Java Platform Module System

Alex Buckley alex.buckley at
Mon May 1 18:47:42 UTC 2017

On 4/30/2017 3:25 AM, Stephan Herrmann wrote:
> For the question at hand, this is what we learn from that improved
> reference:
>    "A readability graph is constructed"
> Now we only need a link to the specification that *defines* what is a
> readability graph and what is the meaning of "m1 reads m2".
> I assume, you want to add a further reference to the "Resolution"
> section of the package specification for java.lang.module?

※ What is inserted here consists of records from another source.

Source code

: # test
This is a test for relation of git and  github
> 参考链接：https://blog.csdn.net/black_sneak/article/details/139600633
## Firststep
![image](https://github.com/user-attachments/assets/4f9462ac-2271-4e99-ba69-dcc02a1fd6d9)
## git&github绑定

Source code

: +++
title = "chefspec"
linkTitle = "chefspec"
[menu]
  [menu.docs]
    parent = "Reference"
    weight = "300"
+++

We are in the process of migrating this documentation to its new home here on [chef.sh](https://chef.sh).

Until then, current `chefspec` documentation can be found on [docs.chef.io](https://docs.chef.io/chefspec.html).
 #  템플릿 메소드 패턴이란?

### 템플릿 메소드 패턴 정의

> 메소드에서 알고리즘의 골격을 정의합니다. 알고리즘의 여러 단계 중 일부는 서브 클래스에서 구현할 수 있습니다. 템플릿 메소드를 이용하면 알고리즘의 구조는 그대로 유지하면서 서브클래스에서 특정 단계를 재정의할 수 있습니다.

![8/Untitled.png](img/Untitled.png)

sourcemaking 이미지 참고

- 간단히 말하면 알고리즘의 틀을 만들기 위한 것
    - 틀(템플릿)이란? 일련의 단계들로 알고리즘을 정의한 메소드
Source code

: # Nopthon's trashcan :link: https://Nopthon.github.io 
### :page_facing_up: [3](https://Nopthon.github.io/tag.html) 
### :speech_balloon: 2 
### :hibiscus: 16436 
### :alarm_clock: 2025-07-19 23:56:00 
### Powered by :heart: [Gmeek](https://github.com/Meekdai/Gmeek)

Yes, the API spec for java.lang.module will be updated to define the 
readability relation. But instead of waiting for that, I recommend you 
watch because readability has been 
stable for a long time.

>      BTW: while pondering if the given package specification is sufficient,
>      I wonder if "requires transitive" should work through multiple levels:
>        M1
>        M2 requires transitive M1
>        M3 requires transitive M2
>        M4 requires M3
>      Does M4 read M1?

It does work through multiple levels, in order to support arbitrary 
amounts of refactoring: once you've released a module that someone else 
reuses (via 'requires'), then you've committed to your module's name and 
API but are free to refactor its content into deeper modules which your 
original module "reuses" (via 'requires transitive') for the benefit of 
consumers. There is no "re-exporting", just modules being made to read 
one another.

So, going top down (because resolution starts from a set of root 
modules) :- M4 requires and thus reads M3, and M3 requires transitive 
M2, so M4 reads M2. Since M4 reads M2, and M2 requires transitive M1, we 
have M4 reads M1.

>      Looking at 7.7.1:
>        "The requires keyword may be followed by the modifier transitive.
> This causes
>         any module which depends on the current module to have an
> implicitly declared
>         dependence on the module specified by the requires transitive
> directive."
>      Am I right in assuming that "depends" should cover explicitly and
> implicitly
>      declared dependences? Taking into consideration the subtlety about
> dependence
>      vs. dependency, may I suggest adding s.t. like
>        "A module M1 is said to depend on another module M2, if it has an
> explicitly
>         or implicitly declared dependence on M2."
>      (this also makes "depends" a technical term rather than the general
> (fuzzy)
>       English word).

I understand the point; when we clarify the API spec for readability, 
I'll make sure the JLS usage of "depends" is explicitly aligned.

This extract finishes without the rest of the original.